(Extracted records)

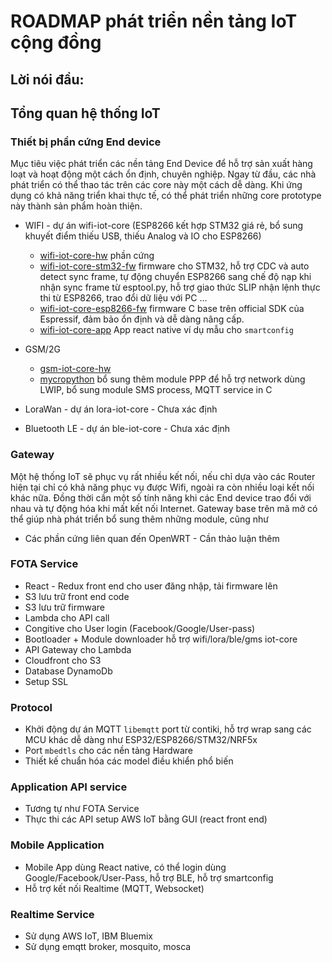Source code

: # ROADMAP phát triển nền tảng IoT cộng đồng
## Lời nói đầu:

## Tổng quan hệ thống IoT 

### Thiết bị phần cứng End device 

Mục tiêu việc phát triển các nền tảng End Device để hỗ trợ sản xuất hàng loạt và hoạt động một cách ổn định, chuyên nghiệp. 
Ngay từ đầu, các nhà phát triển có thể thao tác trên các core này một cách dễ dàng. Khi ứng dụng có khả năng triển khai thực tế, có thể phát triển những core prototype này thành sản phẩm hoàn thiện.

- WIFI - dự án wifi-iot-core (ESP8266 kết hợp STM32 giá rẻ, bổ sung khuyết điểm thiếu USB, thiếu Analog và IO cho ESP8266)
    + [wifi-iot-core-hw](https://github.com/genuine-engineering/wifi-iot-core-hw) phần cứng 
    + [wifi-iot-core-stm32-fw](https://github.com/genuine-engineering/wifi-iot-core-stm32-fw) firmware cho STM32, hỗ trợ CDC và auto detect sync frame, tự động chuyển ESP8266 sang chế độ nạp khi nhận sync frame từ esptool.py, hỗ trợ giao thức SLIP nhận lệnh thực thi từ ESP8266, trao đổi dữ liệu với PC ...
    + [wifi-iot-core-esp8266-fw](https://github.com/genuine-engineering/wifi-iot-core-esp8266-fw) firmware C base trên official SDK của Espressif, đảm bảo ổn định và dễ dàng nâng cấp.
    + [wifi-iot-core-app](https://github.com/genuine-engineering/wifi-iot-core-app) App react native ví dụ mẫu cho `smartconfig`

- GSM/2G 
    + [gsm-iot-core-hw](https://github.com/genuine-engineering/gsm-iot-core-hw) 
    + [mycropython](https://github.com/micropython/micropython) bổ sung thêm module PPP để hỗ trợ network dùng LWIP, bổ sung module SMS process, MQTT service in C
- LoraWan  - dự án lora-iot-core - Chưa xác định 
- Bluetooth LE - dự án ble-iot-core - Chưa xác định

### Gateway 

Một hệ thống IoT sẽ phục vụ rất nhiều kết nối, nếu chỉ dựa vào các Router hiện tại chỉ có khả năng phục vụ được Wifi, ngoài ra còn nhiều loại kết nối khác nữa. Đồng thời cần một số tính năng khi các End device trao đổi với nhau và tự động hóa khi mất kết nối Internet. Gateway base trên mã mở có thể giúp nhà phát triển bổ sung thêm những module, cũng như 
- Các phần cứng liên quan đến OpenWRT - Cần thảo luận thêm 

### FOTA Service 

- React - Redux front end cho user đăng nhập, tải firmware lên 
- S3 lưu trữ front end code 
- S3 lưu trữ firmware 
- Lambda cho API call 
- Congitive cho User login (Facebook/Google/User-pass)
- Bootloader + Module downloader hỗ trợ wifi/lora/ble/gms iot-core 
- API Gateway cho Lambda 
- Cloudfront cho S3 
- Database DynamoDb 
- Setup SSL

### Protocol 

- Khởi động dự án MQTT `libemqtt` port từ contiki, hỗ trợ wrap sang các MCU khác dễ dàng như ESP32/ESP8266/STM32/NRF5x
- Port `mbedtls` cho các nền tảng Hardware
- Thiết kế chuẩn hóa các model điều khiển phổ biến  

### Application API service

- Tương tự như FOTA Service 
- Thực thi các API setup AWS IoT bằng GUI (react front end)

### Mobile Application
- Mobile App dùng React native, có thể login dùng Google/Facebook/User-Pass, hỗ trợ BLE, hỗ trợ smartconfig
- Hỗ trợ kết nối Realtime (MQTT, Websocket)


### Realtime Service 

- Sử dụng AWS IoT, IBM Bluemix 
- Sử dụng emqtt broker, mosquito, mosca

(End Extracted records)

▶ _Your objective_
Using the data above, repeat exactly the lines that begin at the line with "- API Gateway cho Lambda" and end at the line with "- Tương tự như FOTA Service", both ends included.

▶ _Exercise solution_
- API Gateway cho Lambda 
- Cloudfront cho S3 
- Database DynamoDb 
- Setup SSL

### Protocol 

- Khởi động dự án MQTT `libemqtt` port từ contiki, hỗ trợ wrap sang các MCU khác dễ dàng như ESP32/ESP8266/STM32/NRF5x
- Port `mbedtls` cho các nền tảng Hardware
- Thiết kế chuẩn hóa các model điều khiển phổ biến  

### Application API service

- Tương tự như FOTA Service 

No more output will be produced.